By this standard Coinbase has a high performing engineering organization, in that we:

  1. deploy hundreds of times per day across hundreds of projects.
  2. a feature can go from an idea, to code, to deployed into production in under an hour.
  3. failure rates are low, and are typically easily recoverable.

This is possible because most of our change management and deployment processes are automated and our awesome engineers have adopted a DevOps culture.

Today we are open sourcing a key part of that automation — our AWS deployer Odin. Odin takes a description of a project release and then safely and securely launches it into AWS using auto-scaling groups. The open-source Odin is a newer version of a closed Ruby version, and is still in alpha at Coinbase.
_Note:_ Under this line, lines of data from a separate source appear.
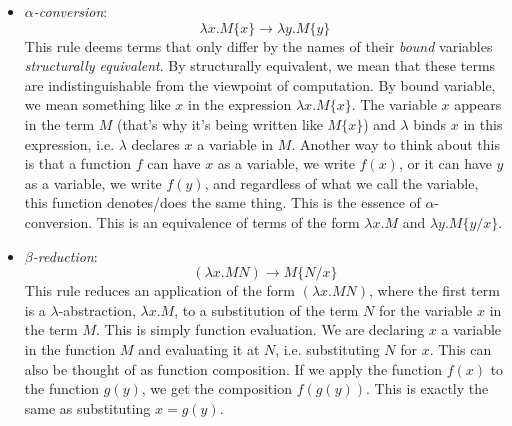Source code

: \documentclass[12pt]{article}
\numberwithin{equation}{section}
\begin{document}
\begin{itemize}
\item \emph{$\alpha$-conversion}: 
\[ \lambda x. M\{ x \} \rightarrow \lambda y. M\{ y \} \]
This rule deems terms that only differ by the names of their \emph{bound} variables \emph{structurally equivalent}. By structurally equivalent, we mean that these terms are indistinguishable from the viewpoint of computation. By bound variable, we mean something like $x$ in the expression $\lambda x. M\{ x \}$. The variable $x$ appears in the term $M$ (that's why it's being written like $M\{ x \}$) and $\lambda$ binds $x$ in this expression, i.e. $\lambda$ declares $x$ a variable in $M$. Another way to think about this is that a function $f$ can have $x$ as a variable, we write $f(x)$, or it can have $y$ as a variable, we write $f(y)$, and regardless of what we call the variable, this function denotes/does the same thing. This is the essence of $\alpha$-conversion. This is an equivalence of terms of the form $\lambda x. M$ and $\lambda y. M\{ y / x\}$.


\item \emph{$\beta$-reduction}:
\[ (\lambda x. M N) \rightarrow M\{ N / x \} \]
This rule reduces an application of the form $(\lambda x. M N)$, where the first term is a $\lambda$-abstraction, $\lambda x. M$, to a substitution of the term $N$ for the variable $x$ in the term $M$. This is simply function evaluation. We are declaring $x$ a variable in the function $M$ and evaluating it at $N$, i.e. substituting $N$ for $x$. This can also be thought of as function composition. If we apply the function $f(x)$ to the function $g(y)$, we get the composition $f(g(y))$. This is exactly the same as substituting $x=g(y)$.
\end{itemize}
\end{document}
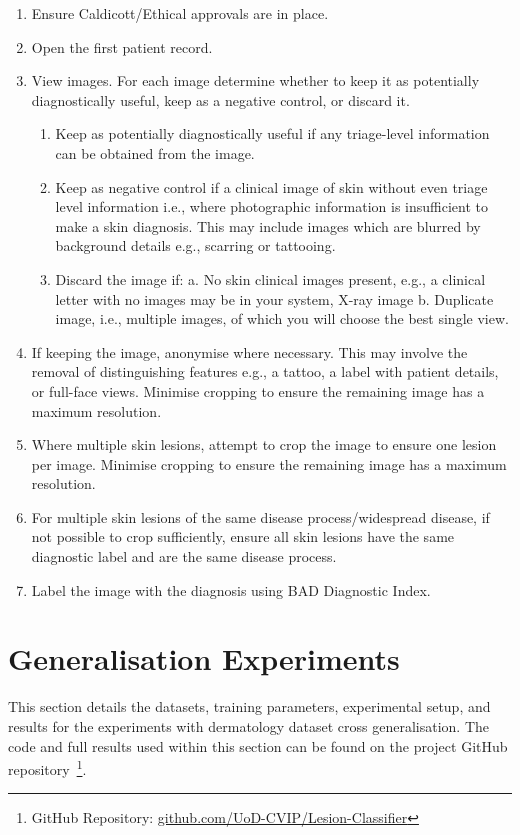 \begin{enumerate}
	\item Ensure Caldicott/Ethical approvals are in place.
	\item Open the first patient record. 
	\item View images. For each image determine whether to keep it as potentially diagnostically useful, keep as a negative control, or discard it.
	\begin{enumerate}
		\item Keep as potentially diagnostically useful if any triage-level information can be obtained from the image.
		\item Keep as negative control if a clinical image of skin without even triage level information i.e., where photographic information is insufficient to make a skin diagnosis. This may include images which are blurred by background details e.g., scarring or tattooing.
		\item Discard the image if: a. No skin clinical images present, e.g., a clinical letter with no images may be in your system, X-ray image b. Duplicate image, i.e., multiple images, of which you will choose the best single view.
	\end{enumerate}
	\item If keeping the image, anonymise where necessary. This may involve the removal of distinguishing features e.g., a tattoo, a label with patient details, or full-face views. Minimise cropping to ensure the remaining image has a maximum resolution. 
	\item Where multiple skin lesions, attempt to crop the image to ensure one lesion per image. Minimise cropping to ensure the remaining image has a maximum resolution.
	\item For multiple skin lesions of the same disease process/widespread disease, if not possible to crop sufficiently, ensure all skin lesions have the same diagnostic label and are the same disease process.
	\item Label the image with the diagnosis using BAD Diagnostic Index.
\end{enumerate}



\section{Generalisation Experiments}
\label{sec:generalisation_experiments}
This section details the datasets, training parameters, experimental setup, and results for the experiments with dermatology dataset cross generalisation. The code and full results used within this section can be found on the project GitHub repository~\footnote{GitHub Repository: \url{github.com/UoD-CVIP/Lesion-Classifier}}.

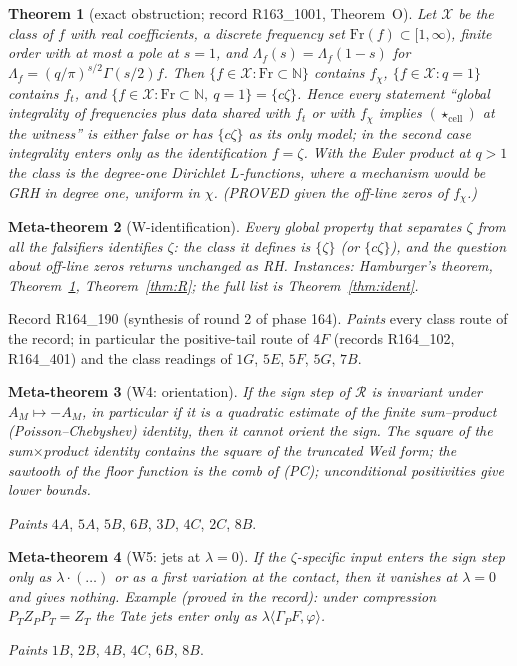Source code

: \documentclass[11pt]{amsart}
\newtheorem{theorem}{Theorem}[section]
\newtheorem{metatheorem}[theorem]{Meta-theorem}
\theoremstyle{definition}
\theoremstyle{remark}
\newcommand{\N}{\mathbb N}
\begin{document}
\begin{theorem}[exact obstruction; record R163\_1001, Theorem~O]\label{thm:O}
Let $\mathcal X$ be the class of $f$ with real coefficients, a discrete frequency set $\mathrm{Fr}(f)\subset[1,\infty)$,
finite order with at most a pole at $s=1$, and $\Lambda_f(s)=\Lambda_f(1-s)$ for $\Lambda_f=(q/\pi)^{s/2}\Gamma(s/2)f$.
Then $\{f\in\mathcal X:\mathrm{Fr}\subset\N\}$ contains $f_\chi$, $\{f\in\mathcal X:q=1\}$ contains $f_t$, and
$\{f\in\mathcal X:\mathrm{Fr}\subset\N,\ q=1\}=\{c\zeta\}$. Hence every statement ``global integrality of frequencies
plus data shared with $f_t$ or with $f_\chi$ implies $(\star_{\mathrm{cell}})$ at the witness'' is either false or has
$\{c\zeta\}$ as its only model; in the second case integrality enters only as the identification $f=\zeta$. With the
Euler product at $q>1$ the class is the degree-one Dirichlet $L$-functions, where a mechanism would be GRH in degree
one, uniform in $\chi$. (PROVED given the off-line zeros of $f_\chi$.)
\end{theorem}

\begin{metatheorem}[W-identification]\label{Wident}
Every global property that separates $\zeta$ from all the falsifiers identifies $\zeta$: the class it defines is $\{\zeta\}$
(or $\{c\zeta\}$), and the question about off-line zeros returns unchanged as RH. Instances: Hamburger's theorem, Theorem~\ref{thm:O},
Theorem~\ref{thm:R}; the full list is Theorem~\ref{thm:ident}.
\end{metatheorem}
\noindent Record R164\_190 (synthesis of round 2 of phase 164). \emph{Paints} every class route of the record; in particular the
positive-tail route of $4F$ (records R164\_102, R164\_401) and the class readings of $1G$, $5E$, $5F$, $5G$, $7B$.

\begin{metatheorem}[W4: orientation]\label{W4}
If the sign step of $\mathcal R$ is invariant under $A_M\mapsto-A_M$, in particular if it is a quadratic
estimate of the finite sum--product (Poisson--Chebyshev) identity, then it cannot orient the sign. The
square of the sum$\times$product identity contains the square of the truncated Weil form; the sawtooth of
the floor function is the comb of (PC); unconditional positivities give lower bounds.
\end{metatheorem}
\noindent \emph{Paints} $4A$, $5A$, $5B$, $6B$, $3D$, $4C$, $2C$, $8B$.

\begin{metatheorem}[W5: jets at $\lambda=0$]\label{W5}
If the $\zeta$-specific input enters the sign step only as $\lambda\cdot(\dots)$ or as a first variation at
the contact, then it vanishes at $\lambda=0$ and gives nothing. Example (proved in the record): under
compression $P_TZ_PP_T=Z_T$ the Tate jets enter only as $\lambda\langle\Gamma_PF,\varphi\rangle$.
\end{metatheorem}
\noindent \emph{Paints} $1B$, $2B$, $4B$, $4C$, $6B$, $8B$.
\end{document}
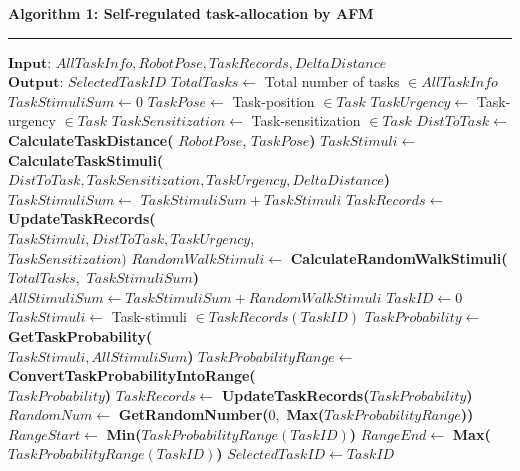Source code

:\documentclass[final,5p,times,twocolumn]{elsarticle}
\newcommand{\HRule}{\rule{\linewidth}{0.3mm}}
\begin{document}
\textbf{Algorithm 1: Self-regulated task-allocation by AFM}
\vspace{-3mm}
\newline
\HRule
\begin{algorithmic}[1]
\begin{small}
\label{alg:task-selector}
\State $\textbf{Input: } AllTaskInfo, RobotPose, TaskRecords, DeltaDistance$
\State $\textbf{Output: } SelectedTaskID$
\State {}
\State $TotalTasks \gets$  Total number of tasks $\in AllTaskInfo$  
\State $ TaskStimuliSum \gets 0 $
\State $ TaskPose \gets  $ Task-position  $ \in Task$
\State $ TaskUrgency \gets $ Task-urgency $ \in Task$
\State $ TaskSensitization \gets $ Task-sensitization $\in Task$
\State $ DistToTask \gets$
\textbf{CalculateTaskDistance(}
\newline
$RobotPose$, $TaskPose$\textbf{)}
\State $ TaskStimuli \gets  $ \textbf{CalculateTaskStimuli(}
\newline
$DistToTask, TaskSensitization, TaskUrgency, DeltaDistance$\textbf{)}
\State $ TaskStimuliSum \gets$  $TaskStimuliSum + TaskStimuli$
\State $ TaskRecords \gets $ \textbf{UpdateTaskRecords(\\}$TaskStimuli,DistToTask, TaskUrgency,$\\ $TaskSensitization\textbf{)}$
\EndFor
\State $RandomWalkStimuli \gets $ \textbf{CalculateRandomWalkStimuli(\\}$TotalTasks,$ %
 $TaskStimuliSum$\textbf{)}
\State $ AllStimuliSum \gets TaskStimuliSum + RandomWalkStimuli $
\State {}
\State $ TaskID \gets 0 $ 
\State $ TaskStimuli \gets $ Task-stimuli $\in TaskRecords(TaskID)$
\State $ TaskProbability \gets  $ \textbf{GetTaskProbability(\\}$TaskStimuli, AllStimuliSum$\textbf{)}
\State $ TaskProbabilityRange \gets $
\newline
 \textbf{ConvertTaskProbabilityIntoRange(}\\ $TaskProbability$\textbf{)}
\State $ TaskRecords \gets  $ \textbf{UpdateTaskRecords(}$TaskProbability$\textbf{)}
\EndWhile
\State {}
\State $ RandomNum \gets  $ 
\newline
\textbf{GetRandomNumber(}$0,$ \textbf{Max(}$TaskProbabilityRange$\textbf{))}
\State $ RangeStart \gets  $ \textbf{Min(}$TaskProbabilityRange (TaskID)$\textbf{)}
\State $ RangeEnd \gets  $ \textbf{Max(}$TaskProbabilityRange (TaskID)$\textbf{)}
\State $ SelectedTaskID \gets TaskID $ 
\EndIf
\EndWhile
\end{small}
\end{algorithmic}
\end{document}
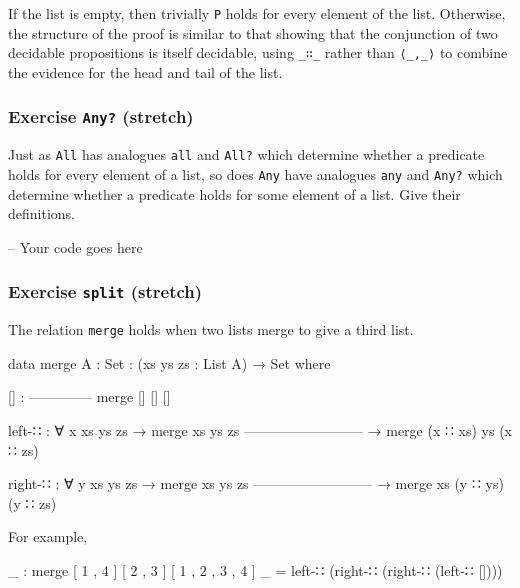 If the list is empty, then trivially \texttt{P} holds for every element
of the list. Otherwise, the structure of the proof is similar to that
showing that the conjunction of two decidable propositions is itself
decidable, using \texttt{\_∷\_} rather than \texttt{⟨\_,\_⟩} to combine
the evidence for the head and tail of the list.

\hypertarget{exercise-any-stretch}{%
\subsubsection{\texorpdfstring{Exercise \texttt{Any?}
(stretch)}{Exercise Any? (stretch)}}\label{exercise-any-stretch}}

Just as \texttt{All} has analogues \texttt{all} and \texttt{All?} which
determine whether a predicate holds for every element of a list, so does
\texttt{Any} have analogues \texttt{any} and \texttt{Any?} which
determine whether a predicate holds for some element of a list. Give
their definitions.

\begin{fence}
\begin{code}
-- Your code goes here
\end{code}
\end{fence}

\hypertarget{exercise-split-stretch}{%
\subsubsection{\texorpdfstring{Exercise \texttt{split}
(stretch)}{Exercise split (stretch)}}\label{exercise-split-stretch}}

The relation \texttt{merge} holds when two lists merge to give a third
list.

\begin{fence}
\begin{code}
data merge {A : Set} : (xs ys zs : List A) → Set where

  [] :
      --------------
      merge [] [] []

  left-∷ : ∀ {x xs ys zs}
    → merge xs ys zs
      --------------------------
    → merge (x ∷ xs) ys (x ∷ zs)

  right-∷ : ∀ {y xs ys zs}
    → merge xs ys zs
      --------------------------
    → merge xs (y ∷ ys) (y ∷ zs)
\end{code}
\end{fence}

For example,

\begin{fence}
\begin{code}
_ : merge [ 1 , 4 ] [ 2 , 3 ] [ 1 , 2 , 3 , 4 ]
_ = left-∷ (right-∷ (right-∷ (left-∷ [])))

\end{code}
\end{fence}

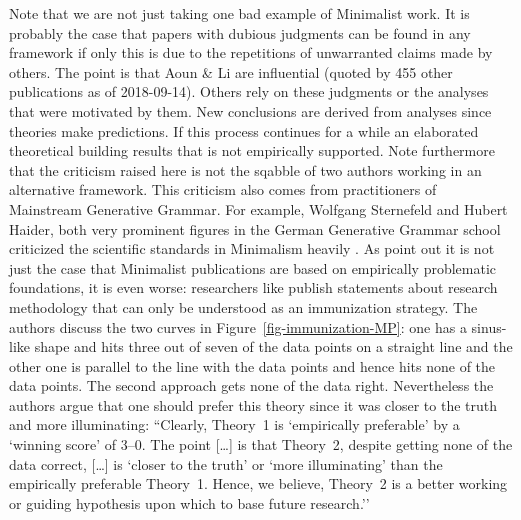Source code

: \documentclass[output=paper]{langsci/langscibook}
\begin{document}
Note that we are not just taking one bad example of Minimalist work. It is probably the case that
papers with dubious judgments can be found in any framework if only this is due to the repetitions
of unwarranted claims made by others. The point is that Aoun \& Li are influential (quoted by 455
other publications as of 2018-09-14). Others rely on these judgments or the analyses that were
motivated by them. New conclusions are derived from analyses since theories make predictions. If
this process continues for a while an elaborated theoretical building results that is not
empirically supported. Note furthermore that the criticism raised here is not the sqabble of two
authors working in an alternative framework. This criticism also comes from practitioners of
Mainstream Generative Grammar. For example, Wolfgang Sternefeld and Hubert Haider, both very
prominent figures in the German Generative Grammar school criticized the scientific standards in
Minimalism heavily \citep{%
SR2012a,Haider2018a}. As \citet[--268]{SR2012a} point out it is not
just the case that Minimalist publications are based on empirically problematic foundations, it is
even worse: researchers like \citet[Section~1.1]{ES2006a-u} publish statements about research
methodology that can only be understood as an immunization strategy. The authors discuss the two
curves in Figure~\ref{fig-immunization-MP}:
one has a sinus-like shape and hits three out of seven of the data points on a straight line and the
other one is parallel to the line with the data points and hence hits none of the data points. The
second approach gets none of the data right. Nevertheless the authors argue that one should prefer
this theory since it was closer to the truth and more illuminating: ``Clearly, Theory~1 is
`empirically preferable’ by a `winning score’ of 3--0. The point [\ldots] is that Theory~2, despite
getting none of the data correct, [\ldots] is `closer to the truth’ or `more illuminating’ than the
empirically preferable Theory~1. Hence, we believe, Theory~2 is a better working or guiding
hypothesis upon which to base future research.'' \citep[]{ES2006a-u}
\end{document}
In this post we will describe the design of Odin, its features, and how such a deployer can help build a high performing engineering organization.

At its core Odin is meant to be simple and straight forward to use, while enforcing good engineering and security standards. As such, Odin was built towards:

  1. Ephemeral Blue/Green: create new services, wait for them to become healthy, delete old services; treating them as disposable and ephemeral.
  2. Declarative: describe what a successful release looks like, not how to deploy it.
  3. Scalable: can scale both vertically (larger instances) and horizontally (more instances).
  4. Secure: resources are verified to ensure that they cannot be used accidentally or maliciously.
  5. Gracefully Fail: handle failures to recover and roll back with no/minimal impact to users.
  6. Configuration Parity: minimize divergence between production, staging and development environments by keeping releases as similar as possible.
  7. No Configuration: once Odin is deployed it requires no further configuration.
  8. Multi Account: one deployer for all AWS accounts.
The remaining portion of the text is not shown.